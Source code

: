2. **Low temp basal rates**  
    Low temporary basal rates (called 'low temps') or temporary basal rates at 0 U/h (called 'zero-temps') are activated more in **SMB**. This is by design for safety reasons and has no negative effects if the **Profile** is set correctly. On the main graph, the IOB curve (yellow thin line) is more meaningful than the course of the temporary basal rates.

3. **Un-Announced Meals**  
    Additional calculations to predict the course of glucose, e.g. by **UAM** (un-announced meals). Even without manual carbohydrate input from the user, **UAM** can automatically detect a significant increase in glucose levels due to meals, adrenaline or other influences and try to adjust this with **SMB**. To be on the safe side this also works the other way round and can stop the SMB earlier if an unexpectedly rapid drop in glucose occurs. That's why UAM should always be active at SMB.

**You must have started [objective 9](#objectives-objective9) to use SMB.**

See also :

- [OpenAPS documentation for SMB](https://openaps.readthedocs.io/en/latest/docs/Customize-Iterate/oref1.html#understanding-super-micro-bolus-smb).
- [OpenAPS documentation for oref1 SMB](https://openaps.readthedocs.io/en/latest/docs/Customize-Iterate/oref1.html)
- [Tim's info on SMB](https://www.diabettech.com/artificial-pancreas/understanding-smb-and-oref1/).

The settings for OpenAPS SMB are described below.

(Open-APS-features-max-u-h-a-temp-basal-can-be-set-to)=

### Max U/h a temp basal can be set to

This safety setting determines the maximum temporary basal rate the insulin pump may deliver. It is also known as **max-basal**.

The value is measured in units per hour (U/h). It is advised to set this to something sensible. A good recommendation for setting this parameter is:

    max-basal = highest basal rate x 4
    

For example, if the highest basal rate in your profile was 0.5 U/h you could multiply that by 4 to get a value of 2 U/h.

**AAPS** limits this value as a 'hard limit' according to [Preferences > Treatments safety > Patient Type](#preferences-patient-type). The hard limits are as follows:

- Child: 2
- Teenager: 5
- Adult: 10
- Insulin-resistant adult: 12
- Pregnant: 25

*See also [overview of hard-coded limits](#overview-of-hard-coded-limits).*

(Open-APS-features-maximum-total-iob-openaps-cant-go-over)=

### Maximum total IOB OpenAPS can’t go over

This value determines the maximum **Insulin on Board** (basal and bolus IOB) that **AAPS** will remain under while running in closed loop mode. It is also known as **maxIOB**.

==

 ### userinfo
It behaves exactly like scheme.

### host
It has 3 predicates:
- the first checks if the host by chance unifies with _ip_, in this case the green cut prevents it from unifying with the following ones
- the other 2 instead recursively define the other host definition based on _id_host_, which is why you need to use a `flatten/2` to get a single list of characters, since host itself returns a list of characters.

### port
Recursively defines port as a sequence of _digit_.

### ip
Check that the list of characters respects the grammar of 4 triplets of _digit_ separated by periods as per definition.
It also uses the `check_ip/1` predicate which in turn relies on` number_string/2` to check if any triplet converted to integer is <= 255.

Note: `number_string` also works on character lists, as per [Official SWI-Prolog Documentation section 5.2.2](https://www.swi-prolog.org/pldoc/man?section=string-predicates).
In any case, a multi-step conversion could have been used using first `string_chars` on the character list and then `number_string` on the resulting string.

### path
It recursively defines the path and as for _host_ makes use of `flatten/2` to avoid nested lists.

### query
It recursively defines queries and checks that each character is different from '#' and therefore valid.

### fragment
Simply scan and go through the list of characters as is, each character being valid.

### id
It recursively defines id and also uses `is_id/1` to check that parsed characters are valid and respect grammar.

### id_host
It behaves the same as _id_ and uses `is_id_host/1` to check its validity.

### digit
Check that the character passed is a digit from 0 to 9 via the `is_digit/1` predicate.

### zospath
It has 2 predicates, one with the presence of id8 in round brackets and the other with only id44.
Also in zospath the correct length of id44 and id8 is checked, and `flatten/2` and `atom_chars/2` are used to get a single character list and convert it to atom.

EXERCISE DESCRIPTION — Taking the line with "Source code" as the first and the line with "3. **Un-Announced Meals**" as the last, retype that stretch of the data above exactly, with no other lines.

REPLY —
Source code

:2. **Low temp basal rates**  
    Low temporary basal rates (called 'low temps') or temporary basal rates at 0 U/h (called 'zero-temps') are activated more in **SMB**. This is by design for safety reasons and has no negative effects if the **Profile** is set correctly. On the main graph, the IOB curve (yellow thin line) is more meaningful than the course of the temporary basal rates.

3. **Un-Announced Meals**  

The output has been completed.